Stored data
######
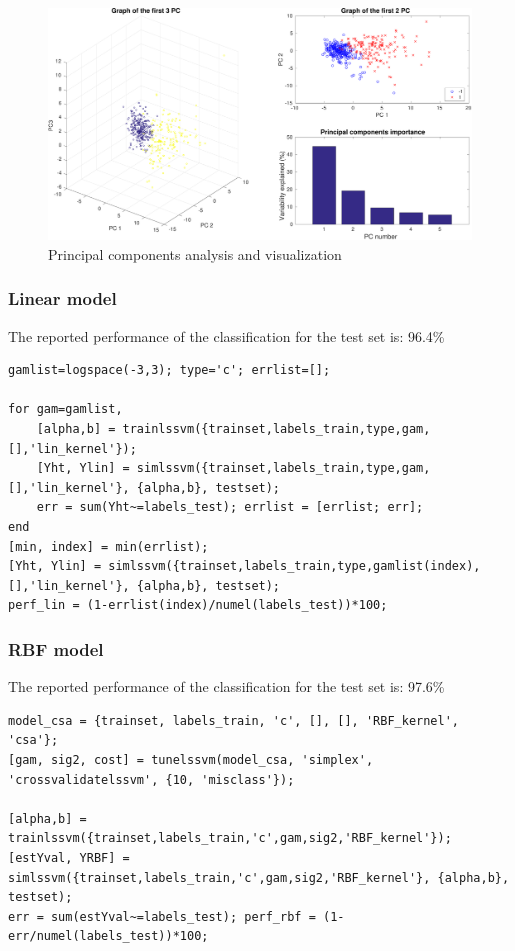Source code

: \documentclass[11pt, a4paper]{article}
\begin{document}
\begin{figure}[H]
    \centering
    \includegraphics[scale=.40]{breast_pcaviz.pdf}
    \caption{Principal components analysis and visualization}
    \label{fig:breast_pcaviz}
\end{figure}

\subsubsection{Linear model}

The reported performance of the classification for the test set is: 96.4\%

\begin{lstlisting}
gamlist=logspace(-3,3); type='c'; errlist=[];

for gam=gamlist,
    [alpha,b] = trainlssvm({trainset,labels_train,type,gam,[],'lin_kernel'});
    [Yht, Ylin] = simlssvm({trainset,labels_train,type,gam,[],'lin_kernel'}, {alpha,b}, testset);
    err = sum(Yht~=labels_test); errlist = [errlist; err];
end
[min, index] = min(errlist);
[Yht, Ylin] = simlssvm({trainset,labels_train,type,gamlist(index),[],'lin_kernel'}, {alpha,b}, testset);
perf_lin = (1-errlist(index)/numel(labels_test))*100;
\end{lstlisting}

\subsubsection{RBF model}

The reported performance of the classification for the test set is: 97.6\%

\begin{lstlisting}
model_csa = {trainset, labels_train, 'c', [], [], 'RBF_kernel', 'csa'};
[gam, sig2, cost] = tunelssvm(model_csa, 'simplex', 'crossvalidatelssvm', {10, 'misclass'});

[alpha,b] = trainlssvm({trainset,labels_train,'c',gam,sig2,'RBF_kernel'});
[estYval, YRBF] = simlssvm({trainset,labels_train,'c',gam,sig2,'RBF_kernel'}, {alpha,b}, testset);
err = sum(estYval~=labels_test); perf_rbf = (1-err/numel(labels_test))*100;
\end{lstlisting}
\end{document}
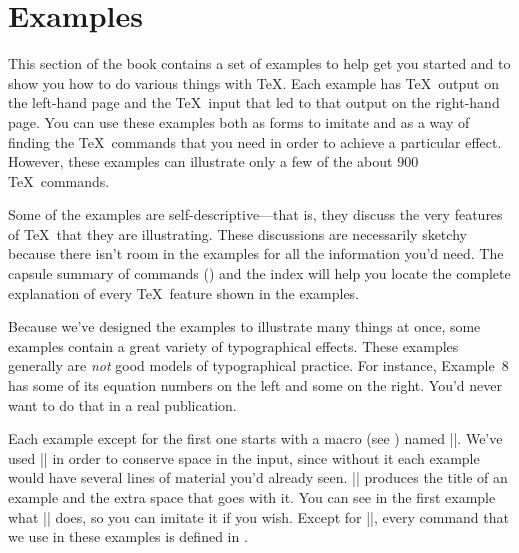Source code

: 

\chapter{Examples}


This section of the book contains a set of examples 
to help get you started and to show you how to do various things with \TeX.
Each example has \TeX\ output on the left-hand page and the \TeX \
input that led to that output on the right-hand page.
You can use these examples both as forms to imitate and
as a way of finding the
\TeX\ commands that you need in order to achieve a particular effect.
However, these examples can illustrate only a few of the
about $900$ \TeX\ commands.

Some of the examples are self-descriptive---that is, they discuss the very
features of \TeX\ that they are illustrating.  These discussions are
necessarily sketchy because there isn't room in the examples for all the
information you'd need.  The capsule summary of commands
()
and the index will help you
locate the complete explanation of every \TeX\ feature shown in the
examples.

Because we've designed the examples to illustrate 
many things at once, some examples contain a great variety of
typographical effects.  These examples generally are \emph{not} good
models of typographical practice.  For instance, Example~8 has some of its
equation numbers on the left and some on the right.  You'd never want to
do that in a real publication.

Each example except for the first one starts with a macro (see 
) named |\xmpheader|.  We've used |\xmpheader| in order to
conserve space in the input, since without it each example would have
several lines of material you'd already seen.
|\xmpheader| produces the title of an example and the
extra space that goes with it.  You can see in the first example 
what |\xmpheader| does, so you can imitate it if you wish.
Except for |\xmpheader|, every command that we use in these examples is
defined in \plainTeX.

{%
   \let\bye = \relax %
   \doexamples {xmptext}%
}%


\endchapter
\byebye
######
**Exercise instructions:** Only lines containing the string "classification" are needed. Pull each of them out of the records above.

**Exercise result:**
The reported performance of the classification for the test set is: 96.4\%
The reported performance of the classification for the test set is: 97.6\%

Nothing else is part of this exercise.